Mercedes boss Toto Wolff has explained why Lewis Hamilton was forced to replace his engine and take a grid penalty on Sunday, refusing to rule out a repeat before the end of the season.
The Briton's 10-place penalty after topping qualifying contributed to a fifth-place finish at the Turkish Grand Prix, with team-mate Valtteri Bottas winning and title rival Max Verstappen finishing second to move six points clear of Hamilton in the championship standings.
However, Wolff revealed that the team felt they had no choice but to take a new Internal Combustion Engine (ICE) due to issues with Hamilton's previous power unit.
He insisted there had been no tactical timing to the decision, which was needed for technical reasons.
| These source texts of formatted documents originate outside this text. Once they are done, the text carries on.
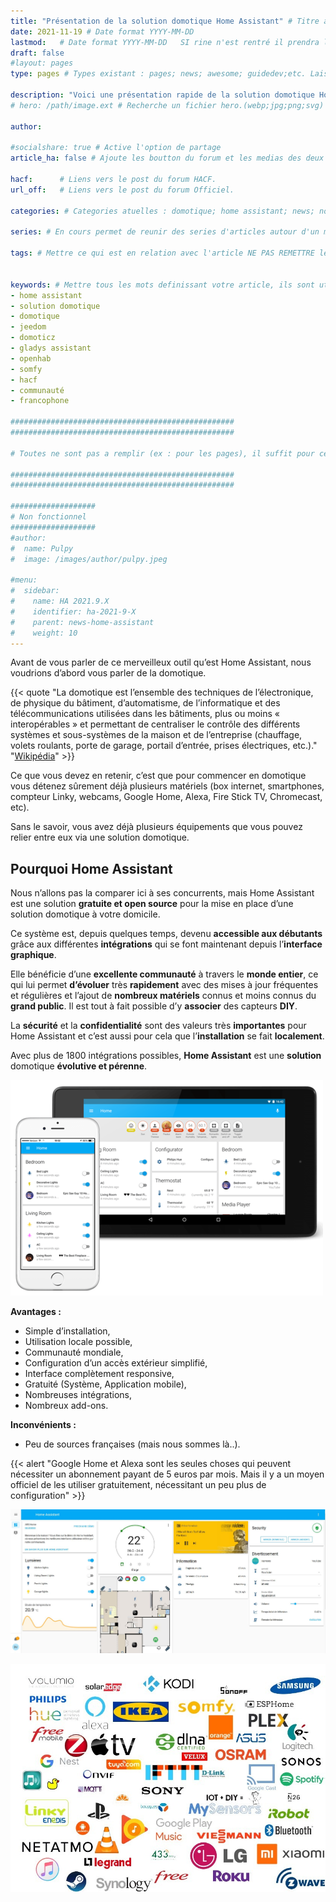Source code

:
 ```yaml
---
title: "Présentation de la solution domotique Home Assistant" # Titre article explicite
date: 2021-11-19 # Date format YYYY-MM-DD
lastmod:   # Date format YYYY-MM-DD   SI rine n'est rentré il prendra la modification GIT.
draft: false
#layout: pages 
type: pages # Types existant : pages; news; awesome; guidedev;etc. Laisser vide pour les articles

description: "Voici une présentation rapide de la solution domotique Home assistant et pourquoi notre communauté la voit comme la solution domotique surpassant largement tous ses concurrents." # Description du sujet.
# hero: /path/image.ext # Recherche un fichier hero.(webp;jpg;png;svg) a la racine du dossier OU si un hero est defini ici SINON il prend un hero par defaut.

author:

#socialshare: true # Active l'option de partage
article_ha: false # Ajoute les boutton du forum et les medias des deux communautés Home Assistant (Off et HACF)

hacf:      # Liens vers le post du forum HACF.
url_off:   # Liens vers le post du forum Officiel.

categories: # Categories atuelles : domotique; home assistant; news; nodered;....

series: # En cours permet de reunir des series d'articles autour d'un meme sujet (ex : bien debuter avec HA; ou les addons essentiels pour commencer).
  
tags: # Mettre ce qui est en relation avec l'article NE PAS REMETTRE les categories.


keywords: # Mettre tous les mots definissant votre article, ils sont utilisés pour le referencement. PAS de limitation.
- home assistant
- solution domotique
- domotique
- jeedom
- domoticz
- gladys assistant
- openhab
- somfy
- hacf
- communauté
- francophone

##################################################
##################################################

# Toutes ne sont pas a remplir (ex : pour les pages), il suffit pour cela de ne rien  mettre apres les : ou alors de commenter la ligne avec un # devant.

##################################################
##################################################

###################
# Non fonctionnel
###################
#author:
#  name: Pulpy
#  image: /images/author/pulpy.jpeg

#menu:
#  sidebar:
#    name: HA 2021.9.X
#    identifier: ha-2021-9-X
#    parent: news-home-assistant
#    weight: 10
---
```

Avant de vous parler de ce merveilleux outil qu’est Home Assistant, nous voudrions d’abord vous parler de la domotique.

{{< quote "La domotique est l’ensemble des techniques de l’électronique, de physique du bâtiment, d’automatisme, de l’informatique et des télécommunications utilisées dans les bâtiments, plus ou moins « interopérables » et permettant de centraliser le contrôle des différents systèmes et sous-systèmes de la maison et de l’entreprise (chauffage, volets roulants, porte de garage, portail d’entrée, prises électriques, etc.)." "[Wikipédia](https://fr.wikipedia.org/wiki/Domotique)" >}}




Ce que vous devez en retenir, c’est que pour commencer en domotique vous détenez sûrement déjà plusieurs matériels (box internet, smartphones, compteur Linky, webcams, Google Home, Alexa, Fire Stick TV, Chromecast, etc).

Sans le savoir, vous avez déjà plusieurs équipements que vous pouvez relier entre eux via une solution domotique.

## Pourquoi Home Assistant

Nous n’allons pas la comparer ici à ses concurrents, mais Home Assistant est une solution **gratuite et open source** pour la mise en place d’une solution domotique à votre domicile.

Ce système est, depuis quelques temps, devenu **accessible aux débutants** grâce aux différentes **intégrations** qui se font maintenant depuis l’**interface graphique**.

Elle bénéficie d’une **excellente communauté** à travers le **monde entier**, ce qui lui permet **d’évoluer** très **rapidement** avec des mises à jour fréquentes et régulières et l’ajout de **nombreux matériels** connus et moins connus du **grand public**. Il est tout à fait possible d’y **associer** des capteurs **DIY**.

La **sécurité** et la **confidentialité** sont des valeurs très **importantes** pour Home Assistant et c’est aussi pour cela que l’**installation** se fait **localement**.

Avec plus de 1800 intégrations possibles, **Home Assistant** est une **solution** domotique **évolutive et pérenne**.

![Interface de Home Assistant](img/decouverteHomeAssistantMobile.png)

**Avantages :**
* Simple d’installation,
* Utilisation locale possible,
* Communauté mondiale,
* Configuration d’un accès extérieur simplifié,
* Interface complètement responsive,
* Gratuité (Système, Application mobile),
* Nombreuses intégrations,
* Nombreux add-ons.

**Inconvénients :**
* Peu de sources françaises (mais nous sommes là..).

{{< alert "Google Home et Alexa sont les seules choses qui peuvent nécessiter un abonnement payant de 5 euros par mois. Mais il y a un moyen officiel de les utiliser gratuitement, nécessitant un peu plus de configuration" >}}

![Interface Home Assistant](img/DecouverteHomeAssistant.jpg)

![Quelques marques et protocoles supportés par Home Assistant](img/NuageMarques.jpg)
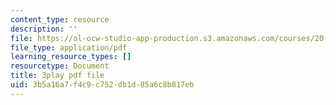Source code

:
 ```yaml
---
content_type: resource
description: ''
file: https://ol-ocw-studio-app-production.s3.amazonaws.com/courses/20-219-becoming-the-next-bill-nye-writing-and-hosting-the-educational-show-january-iap-2015/3b5a16a7f4c9c752db1d85a6c8b817eb_VBgVRviSKek.pdf
file_type: application/pdf
learning_resource_types: []
resourcetype: Document
title: 3play pdf file
uid: 3b5a16a7-f4c9-c752-db1d-85a6c8b817eb
---
```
"We had to do it," Wolff told Sky Sports. "We saw some data on the Internal Combustion unit that didn't look very promising and a DNF is a total killer for the championship.
"We've seen over the course of the season that we've had some little gremlins that we weren't completely sure where they came from and how much performance they could potentially cost.
"So we'd rather have a new engine in the pool and that we understand that can possibly go longer.
"I think we understand much better now where the root cause lies and it's something that can happen from time to time if you just have a material issue, a batch problem and these are the things you need to consider."
From 1997, to 2021, Turkey was the 200th win for our teammates at Brixworth! pic.twitter.com/OG7yjYq9D4— Mercedes-AMG PETRONAS F1 Team (@MercedesAMGF1) October 12, 2021
The replacement power unit was Hamilton's fourth of the season, but Wolff suggested that it was not beyond the realms of possibility that he would be forced to take a fifth before the end of the campaign.
"The fourth one can last until the end of the season but there could be a moment where we say is it worth taking a fresh one because the other one is still at risk," Wolff continued.
"So this is something that is going to be really a work in progress."
There are six races to go in the 2021 Formula One season, a run that starts with the United States Grand Prix - an event Hamilton has won a record six times - on October 24.